* [Listed records]:

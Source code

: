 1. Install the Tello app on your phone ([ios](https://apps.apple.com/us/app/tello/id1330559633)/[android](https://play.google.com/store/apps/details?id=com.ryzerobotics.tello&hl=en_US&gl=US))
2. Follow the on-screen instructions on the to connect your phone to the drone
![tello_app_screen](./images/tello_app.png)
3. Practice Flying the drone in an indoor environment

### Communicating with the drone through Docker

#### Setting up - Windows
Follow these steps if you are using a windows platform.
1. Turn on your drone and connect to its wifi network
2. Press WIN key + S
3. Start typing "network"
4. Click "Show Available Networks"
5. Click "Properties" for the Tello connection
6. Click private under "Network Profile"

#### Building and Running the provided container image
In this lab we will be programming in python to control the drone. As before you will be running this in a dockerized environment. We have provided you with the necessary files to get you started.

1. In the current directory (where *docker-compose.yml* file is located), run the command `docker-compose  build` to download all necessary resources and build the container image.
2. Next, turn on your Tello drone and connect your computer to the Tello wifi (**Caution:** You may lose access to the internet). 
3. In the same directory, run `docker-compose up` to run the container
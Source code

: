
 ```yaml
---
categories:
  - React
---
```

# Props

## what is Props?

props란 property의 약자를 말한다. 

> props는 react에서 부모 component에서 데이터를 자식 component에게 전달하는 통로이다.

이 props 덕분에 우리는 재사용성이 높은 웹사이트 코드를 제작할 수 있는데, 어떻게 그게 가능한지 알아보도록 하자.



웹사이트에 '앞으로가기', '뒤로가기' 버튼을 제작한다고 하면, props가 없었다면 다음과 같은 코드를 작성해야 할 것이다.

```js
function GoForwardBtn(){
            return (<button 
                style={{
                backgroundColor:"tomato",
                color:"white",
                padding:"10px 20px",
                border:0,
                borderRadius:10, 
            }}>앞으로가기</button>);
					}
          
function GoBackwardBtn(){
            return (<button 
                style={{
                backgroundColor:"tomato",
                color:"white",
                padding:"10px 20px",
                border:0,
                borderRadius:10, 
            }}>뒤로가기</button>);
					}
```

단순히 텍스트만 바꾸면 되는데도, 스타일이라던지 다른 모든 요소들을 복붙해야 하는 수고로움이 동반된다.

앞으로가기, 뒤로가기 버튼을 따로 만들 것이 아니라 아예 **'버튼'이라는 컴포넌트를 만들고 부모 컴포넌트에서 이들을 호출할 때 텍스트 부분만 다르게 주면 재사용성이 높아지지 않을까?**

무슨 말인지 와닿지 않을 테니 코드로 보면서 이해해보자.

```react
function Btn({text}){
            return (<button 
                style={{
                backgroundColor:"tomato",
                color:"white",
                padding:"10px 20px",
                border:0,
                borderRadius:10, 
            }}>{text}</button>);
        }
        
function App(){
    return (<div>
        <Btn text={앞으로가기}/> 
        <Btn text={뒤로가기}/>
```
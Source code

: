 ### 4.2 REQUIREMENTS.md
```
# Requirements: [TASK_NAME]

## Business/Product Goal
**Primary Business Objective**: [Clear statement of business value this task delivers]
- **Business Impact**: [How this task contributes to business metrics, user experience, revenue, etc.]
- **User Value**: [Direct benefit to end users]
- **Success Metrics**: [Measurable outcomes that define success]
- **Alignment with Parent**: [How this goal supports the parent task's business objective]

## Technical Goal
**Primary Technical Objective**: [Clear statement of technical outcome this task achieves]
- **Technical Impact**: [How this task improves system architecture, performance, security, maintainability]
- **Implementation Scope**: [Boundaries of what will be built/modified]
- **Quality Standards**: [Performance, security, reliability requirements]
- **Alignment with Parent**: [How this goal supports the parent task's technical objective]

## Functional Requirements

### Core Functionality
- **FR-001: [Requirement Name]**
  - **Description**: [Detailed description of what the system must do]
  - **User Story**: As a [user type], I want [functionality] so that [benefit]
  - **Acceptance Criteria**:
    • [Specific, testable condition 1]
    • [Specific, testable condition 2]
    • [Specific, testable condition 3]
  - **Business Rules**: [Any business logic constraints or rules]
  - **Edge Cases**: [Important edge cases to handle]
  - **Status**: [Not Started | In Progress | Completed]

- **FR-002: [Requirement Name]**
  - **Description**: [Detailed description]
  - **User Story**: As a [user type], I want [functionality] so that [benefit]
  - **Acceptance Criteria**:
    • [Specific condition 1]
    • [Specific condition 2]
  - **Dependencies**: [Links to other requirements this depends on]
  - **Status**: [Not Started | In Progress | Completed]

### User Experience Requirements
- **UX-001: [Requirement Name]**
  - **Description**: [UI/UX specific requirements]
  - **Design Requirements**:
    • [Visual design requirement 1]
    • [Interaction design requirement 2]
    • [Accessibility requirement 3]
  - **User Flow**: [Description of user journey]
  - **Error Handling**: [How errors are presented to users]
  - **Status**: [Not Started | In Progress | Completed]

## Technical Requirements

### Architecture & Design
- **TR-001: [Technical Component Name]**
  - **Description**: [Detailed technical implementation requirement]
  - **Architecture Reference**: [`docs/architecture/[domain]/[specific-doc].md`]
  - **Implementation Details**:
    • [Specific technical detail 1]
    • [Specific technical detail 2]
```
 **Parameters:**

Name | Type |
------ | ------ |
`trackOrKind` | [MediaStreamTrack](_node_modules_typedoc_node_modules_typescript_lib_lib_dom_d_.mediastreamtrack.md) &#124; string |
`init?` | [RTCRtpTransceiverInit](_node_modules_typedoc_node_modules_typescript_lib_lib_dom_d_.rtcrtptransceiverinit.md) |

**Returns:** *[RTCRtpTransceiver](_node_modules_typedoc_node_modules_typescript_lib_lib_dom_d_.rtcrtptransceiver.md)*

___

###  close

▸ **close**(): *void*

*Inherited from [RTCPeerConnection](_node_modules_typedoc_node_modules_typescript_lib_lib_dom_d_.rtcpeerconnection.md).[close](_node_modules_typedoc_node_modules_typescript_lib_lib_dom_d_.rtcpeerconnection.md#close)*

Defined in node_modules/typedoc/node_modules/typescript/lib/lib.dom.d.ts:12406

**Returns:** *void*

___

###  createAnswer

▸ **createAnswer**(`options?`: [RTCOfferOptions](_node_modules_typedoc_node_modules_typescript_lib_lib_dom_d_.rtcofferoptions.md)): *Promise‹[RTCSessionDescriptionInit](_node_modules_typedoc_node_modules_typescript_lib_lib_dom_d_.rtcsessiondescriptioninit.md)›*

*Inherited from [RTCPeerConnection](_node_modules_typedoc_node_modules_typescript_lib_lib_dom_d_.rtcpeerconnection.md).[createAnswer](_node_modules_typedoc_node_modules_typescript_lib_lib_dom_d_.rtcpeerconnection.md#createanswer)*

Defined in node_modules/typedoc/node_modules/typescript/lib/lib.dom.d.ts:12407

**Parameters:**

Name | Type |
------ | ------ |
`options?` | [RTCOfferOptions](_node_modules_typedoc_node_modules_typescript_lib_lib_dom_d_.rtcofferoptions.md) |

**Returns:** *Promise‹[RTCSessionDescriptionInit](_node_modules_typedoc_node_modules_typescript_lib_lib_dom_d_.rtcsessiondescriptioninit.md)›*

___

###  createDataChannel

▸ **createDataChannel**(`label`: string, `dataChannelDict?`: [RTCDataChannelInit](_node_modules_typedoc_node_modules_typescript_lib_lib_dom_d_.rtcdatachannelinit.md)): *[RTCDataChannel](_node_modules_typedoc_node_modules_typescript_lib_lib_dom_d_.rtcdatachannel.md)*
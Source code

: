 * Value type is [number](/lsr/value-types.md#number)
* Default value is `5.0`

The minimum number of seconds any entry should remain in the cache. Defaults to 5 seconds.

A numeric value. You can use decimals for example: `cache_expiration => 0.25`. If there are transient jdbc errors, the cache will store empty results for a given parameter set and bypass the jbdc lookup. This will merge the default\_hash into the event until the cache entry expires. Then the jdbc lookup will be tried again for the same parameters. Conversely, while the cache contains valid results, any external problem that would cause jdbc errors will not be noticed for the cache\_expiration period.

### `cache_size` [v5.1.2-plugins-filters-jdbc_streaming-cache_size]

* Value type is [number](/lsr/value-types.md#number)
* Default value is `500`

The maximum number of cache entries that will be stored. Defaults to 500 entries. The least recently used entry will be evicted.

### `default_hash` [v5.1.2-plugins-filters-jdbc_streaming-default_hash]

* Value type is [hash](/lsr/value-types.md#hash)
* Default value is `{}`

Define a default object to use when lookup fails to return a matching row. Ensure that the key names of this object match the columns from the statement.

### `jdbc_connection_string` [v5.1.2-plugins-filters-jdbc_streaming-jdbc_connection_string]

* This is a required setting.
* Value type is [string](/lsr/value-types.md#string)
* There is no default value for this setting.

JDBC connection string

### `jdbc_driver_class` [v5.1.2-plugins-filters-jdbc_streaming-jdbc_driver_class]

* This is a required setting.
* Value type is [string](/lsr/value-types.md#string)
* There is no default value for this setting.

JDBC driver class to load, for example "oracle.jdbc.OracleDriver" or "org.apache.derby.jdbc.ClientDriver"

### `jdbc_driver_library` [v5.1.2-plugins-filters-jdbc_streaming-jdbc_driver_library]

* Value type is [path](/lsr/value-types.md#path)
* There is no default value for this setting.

* [Exercise]: Throughout the material, how many lines contain the string "provided"? Answer with the number alone.

* [Answer section]: 2